Przyjęło się uważać, że milicjant z czasów PRL to bezwzględny drań. Tutaj mamy drugą stronę medalu.
Porywająca historia. Kiedyś dziadek ostrzegał, żeby nie pracować w służbach publicznych, bo jak się zmieni władza, człowiek zostaje z ręką w nocniku. Czytając tą powieść można się przekonać jak przemiany ustrojowe zmieniają życie milicjanta - policjanta.
Sporo akcji jak na powieść biograficzną. Okraszone obrobiną nienachalnego, sarkastycznego humoru.
Książka jest zapisem wspomnień z ponad trzydziestoletniej służby w policji podinspektora Adama Bigaja.

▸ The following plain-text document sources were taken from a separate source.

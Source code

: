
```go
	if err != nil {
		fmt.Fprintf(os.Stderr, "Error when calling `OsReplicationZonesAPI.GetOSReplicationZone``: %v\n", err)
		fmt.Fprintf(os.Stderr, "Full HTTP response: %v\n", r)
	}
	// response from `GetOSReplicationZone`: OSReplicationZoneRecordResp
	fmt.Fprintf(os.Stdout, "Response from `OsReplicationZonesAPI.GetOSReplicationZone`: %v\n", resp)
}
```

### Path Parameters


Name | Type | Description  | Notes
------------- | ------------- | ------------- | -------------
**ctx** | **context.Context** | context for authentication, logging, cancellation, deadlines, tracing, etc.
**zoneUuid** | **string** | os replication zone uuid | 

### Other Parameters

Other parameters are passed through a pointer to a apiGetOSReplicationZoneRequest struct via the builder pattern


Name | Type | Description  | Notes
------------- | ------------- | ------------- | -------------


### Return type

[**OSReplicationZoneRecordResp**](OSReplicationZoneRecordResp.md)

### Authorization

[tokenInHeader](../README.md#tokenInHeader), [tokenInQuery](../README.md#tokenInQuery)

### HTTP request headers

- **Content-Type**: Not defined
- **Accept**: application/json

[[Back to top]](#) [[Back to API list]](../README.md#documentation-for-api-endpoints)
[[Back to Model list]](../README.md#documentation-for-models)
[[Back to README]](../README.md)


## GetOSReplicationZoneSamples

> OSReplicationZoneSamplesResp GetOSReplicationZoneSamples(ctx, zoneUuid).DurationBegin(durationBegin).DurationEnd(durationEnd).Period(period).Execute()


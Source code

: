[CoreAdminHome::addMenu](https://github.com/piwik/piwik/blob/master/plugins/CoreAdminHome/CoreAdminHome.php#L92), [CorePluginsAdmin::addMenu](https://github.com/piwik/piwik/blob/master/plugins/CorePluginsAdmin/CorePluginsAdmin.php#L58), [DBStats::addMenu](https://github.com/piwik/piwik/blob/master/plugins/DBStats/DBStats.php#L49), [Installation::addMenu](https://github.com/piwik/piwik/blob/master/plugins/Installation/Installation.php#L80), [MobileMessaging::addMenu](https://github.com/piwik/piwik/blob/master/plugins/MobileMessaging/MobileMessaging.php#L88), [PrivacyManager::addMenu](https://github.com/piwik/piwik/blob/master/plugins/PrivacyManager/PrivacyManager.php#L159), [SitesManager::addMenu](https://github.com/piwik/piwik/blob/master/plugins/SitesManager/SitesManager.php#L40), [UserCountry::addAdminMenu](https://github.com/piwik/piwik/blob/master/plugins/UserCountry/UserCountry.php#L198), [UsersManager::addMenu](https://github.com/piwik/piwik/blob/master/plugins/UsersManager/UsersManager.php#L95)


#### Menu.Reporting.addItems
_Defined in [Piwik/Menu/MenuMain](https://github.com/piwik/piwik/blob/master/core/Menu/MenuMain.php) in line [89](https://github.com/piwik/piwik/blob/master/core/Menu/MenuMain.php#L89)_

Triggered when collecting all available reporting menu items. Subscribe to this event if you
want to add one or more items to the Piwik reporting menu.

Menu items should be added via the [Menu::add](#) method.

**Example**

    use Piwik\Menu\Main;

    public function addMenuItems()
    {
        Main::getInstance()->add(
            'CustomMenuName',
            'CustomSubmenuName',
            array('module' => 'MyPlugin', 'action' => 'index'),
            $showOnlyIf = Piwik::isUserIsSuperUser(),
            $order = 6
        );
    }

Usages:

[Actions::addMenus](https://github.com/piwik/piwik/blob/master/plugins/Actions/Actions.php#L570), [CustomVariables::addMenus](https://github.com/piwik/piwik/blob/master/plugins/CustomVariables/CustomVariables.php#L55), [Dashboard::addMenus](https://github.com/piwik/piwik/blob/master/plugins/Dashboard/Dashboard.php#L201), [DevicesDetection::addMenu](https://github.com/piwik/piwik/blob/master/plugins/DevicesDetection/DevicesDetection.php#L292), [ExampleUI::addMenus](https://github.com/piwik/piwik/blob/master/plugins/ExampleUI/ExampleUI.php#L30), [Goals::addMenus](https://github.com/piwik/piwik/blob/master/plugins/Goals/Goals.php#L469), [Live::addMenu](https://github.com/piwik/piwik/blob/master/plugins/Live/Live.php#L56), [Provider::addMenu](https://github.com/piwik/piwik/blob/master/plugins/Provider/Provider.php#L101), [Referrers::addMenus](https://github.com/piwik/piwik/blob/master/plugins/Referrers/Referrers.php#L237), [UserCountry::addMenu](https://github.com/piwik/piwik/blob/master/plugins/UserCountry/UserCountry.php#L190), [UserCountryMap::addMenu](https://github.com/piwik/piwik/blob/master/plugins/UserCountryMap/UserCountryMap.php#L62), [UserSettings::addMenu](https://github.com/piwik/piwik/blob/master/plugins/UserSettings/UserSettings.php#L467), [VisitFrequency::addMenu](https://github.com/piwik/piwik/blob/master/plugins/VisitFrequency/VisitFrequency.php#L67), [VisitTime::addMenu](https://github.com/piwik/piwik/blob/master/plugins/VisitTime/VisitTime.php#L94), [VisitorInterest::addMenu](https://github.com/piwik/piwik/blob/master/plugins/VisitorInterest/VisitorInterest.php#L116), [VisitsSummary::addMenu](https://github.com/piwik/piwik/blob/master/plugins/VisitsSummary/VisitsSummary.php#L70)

Niby wszystko się zgadza - rzetelna, profesjonalna wiedza wsparta sprawnym, literackim piórem. A jednak jakoś to do mnie nie trafiło.
Myślę, że to efekt niezbyt starannie dopracowanej formy, która jest swego rodzaju zbiorem dość czerstwych anegdot, na dodatek opowiedzianych bez polotu. Tekst dość szybko staje się monotonny, wręcz nudnawy i tylko kilka momentów przykuło bardziej moją uwagę.
W zasadzie, biorąc pod uwagę, że to literatura faktu, nie dowiedziałem się niczego nowego. Obraz policji nakreślony przez jej wieloletniego funkcjonariusza tej formacji rysuje się przygnębiająco - totalne niedofinansowanie, wszechobecne łojenie gorzały i na dodatek przerażający spadek prestiżu - to wszystko nie napawa optymizmem.
Był jakiś pomysł na tę książkę, był również duży potencjał, ale wyszło dość blado. Nie gorzej wypadłyby wspomnienia emerytowanego lekarza, strażaka czy nauczyciela.
Można przeczytać, ale na pewno nikomu bym jej nie polecił.